Me: “Can I be an annoying fan and ask for a photo?” Jay Buchanan of Rival Sons: “No, but you can be a beautiful woman and ask me.” Oh, Jay, you sly devil, you. As if I needed a reason to love you more.

I’ve been following Rival Sons for a few years now. Their brand of psychedelic-blues-rock has been on heavy rotation, and I’ve recommended them to a handful of friends who have similar musical leanings. It wasn’t until I saw them live at the Pressroom in Phoenix this past weekend that I became officially obsessed. Few bands sound appreciably better in concert than they do on their albums—Rival Sons kill live.

A real-deal rock n’ roll show should ooze two things above all else: danger and sex appeal. A natural performer, singer Jay Buchanan pulls off this combination with ease. He appears 100% in the moment, comfortable on stage and in his own skin without coming off as a vainglorious “rock star.” Without a doubt, Jay gets my vote for best voice in rock right now, and he has what it takes to be considered among the greats. Jay’s vocals bounce between sky-soaring and quietly contemplative. He makes his self-imposed lung abuse look like a spiritual practice, which is beautiful to watch and hear.
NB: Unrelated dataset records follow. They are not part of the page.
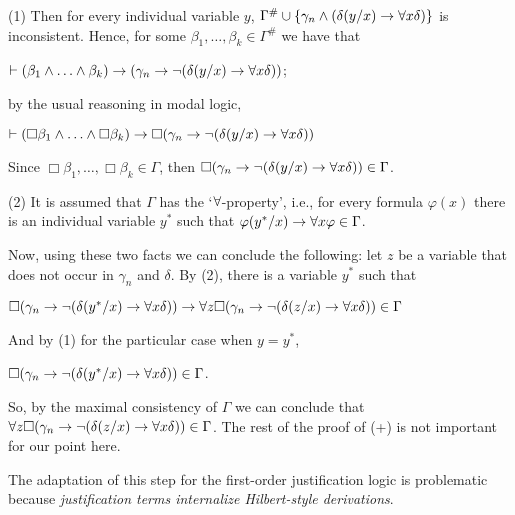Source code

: \qquad (1) Then for every individual variable $y$,  $\Gamma^{\#} \cup \{ \gamma_{n} \wedge (\delta(y/ x) \rightarrow \forall x \delta) \}$ is inconsistent. Hence, for some $\beta_{1}, \dots, \beta_{k} \in \Gamma^{\#}$ we have that

\begin{center}
	$\teo (\beta_{1} \e \dots \e \beta_{k}) \impli( \gamma_{n} \impli \nao (\delta(y/ x) \impli \todo x \delta))$;
\end{center}
by the usual reasoning in modal logic,


\begin{center}
	$\teo (\Box\beta_{1} \e \dots \e \Box\beta_{k}) \impli\Box( \gamma_{n} \impli \nao (\delta(y/ x) \impli \todo x \delta))$
\end{center}

\qquad Since $\Box\beta_{1}, \dots, \Box\beta_{k} \in \Gamma$, then $\Box( \gamma_{n} \rightarrow \neg (\delta(y/ x) \rightarrow \forall x \delta)) \in \Gamma$.

\qquad (2) It is assumed that $\Gamma$ has the `$\forall$-property', i.e., for every formula $\varphi (x)$ there is an individual variable $y^{*}$ such that   $\varphi(y^{*}/ x) \rightarrow \forall x \varphi \in \Gamma$.

\qquad Now, using these two facts we can conclude the following: let $z$ be a variable that does not occur in $\gamma_{n}$ and $\delta$. By (2), there is a variable $y^{*}$ such that

\begin{center}
	$\Box(\gamma_{n} \rightarrow \neg (\delta(y^{*}/ x) \rightarrow \forall x \delta)) \rightarrow \forall z \Box(\gamma_{n} \rightarrow \neg (\delta(z/ x) \rightarrow \forall x \delta)) \in \Gamma$
\end{center}

\qquad And by (1) for the particular case when $y = y^{*}$,


\begin{center}
	$\Box( \gamma_{n} \rightarrow \neg (\delta(y^{*}/ x) \rightarrow \forall x \delta)) \in \Gamma$.
\end{center}

\qquad So, by the maximal consistency of $\Gamma$ we can conclude that $\forall z \Box(\gamma_{n} \rightarrow \neg (\delta(z/ x) \rightarrow \forall x \delta)) \in \Gamma$. The rest of the proof of (+) is not important for our point here.

\qquad The adaptation of this step for the first-order justification logic is problematic because \textit{justification terms internalize Hilbert-style derivations}.

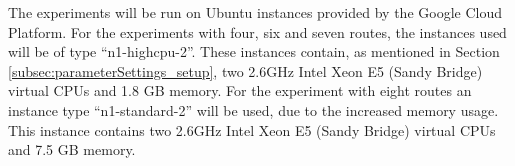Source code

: The experiments will be run on Ubuntu instances provided by the Google Cloud Platform\citep{website:google}. For the experiments with four, six and seven routes, the instances used will be of type ``n1-highcpu-2''. These instances contain, as mentioned in Section \vref{subsec:parameterSettings_setup}, two 2.6GHz Intel Xeon E5 (Sandy Bridge) virtual CPUs and 1.8 GB memory. For the experiment with eight routes an instance type ``n1-standard-2'' will be used, due to the increased memory usage. This instance contains two 2.6GHz Intel Xeon E5 (Sandy Bridge) virtual CPUs and 7.5 GB memory.

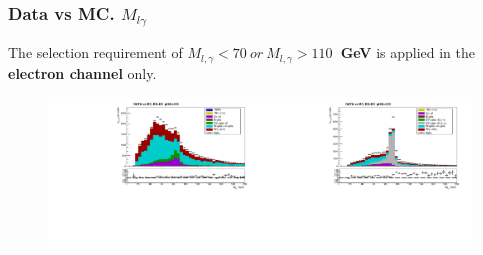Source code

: \begin{frame}\frametitle{Data vs MC. $M_{l\gamma}$}
\scriptsize
The selection requirement of {\bfseries{$M_{l,\gamma}<70~or~M_{l,\gamma}>110$~GeV}} is applied in the {\bfseries{electron channel}} only.
\begin{figure}[htb]
  \begin{center}
   \includegraphics[width=0.5\textwidth]{../figs/figs_v11/MUON_WGamma/PrepareYields/c_TotalDATAvsMC_EtaCommon__Mpholep1_pt15to500_.pdf}\includegraphics[width=0.5\textwidth]{../figs/figs_v11/ELECTRON_WGamma/PrepareYields/c_TotalDATAvsMC_EtaCommon__Mpholep1PRELIMINARY_FOR_E_TO_GAMMA_WITH_PSV_CUT_pt15to500_.pdf}
  \label{fig:DATAvsMC_WMt}
  \end{center}
\end{figure}
\end{frame}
Guitarist Scott Holiday can shred with the best of them, but he doesn’t overcomplicate things. His approach is largely concise and straightforward, as if performed with a mentality of economy. Unlike a lot of players, his guitar work doesn’t feel self-indulgent or overly calculated. His is a riff-driven, visceral style that doesn’t hesitate. It’s pure, unfettered bluesy, fuzzy magic.

I love all of their stuff, but the latest release, Great Western Valkyrie, is my pick for album of the year, hell, maybe even the last 5 years. This band doesn’t rely on studio trickery—they don’t play to a click track and songs are often recorded in a single take. The vibe is raw and off-the-cuff, just like an essential rock n’ roll record should be. An accurate description: “This record is the filthy magazine hidden in the hymnal.”

My tendency toward understatement should, I hope, add some weight to this enthusiastic endorsement. Let Rival Sons take you to back to the church of rock n’ roll. Thanks to them, my faith has been restored.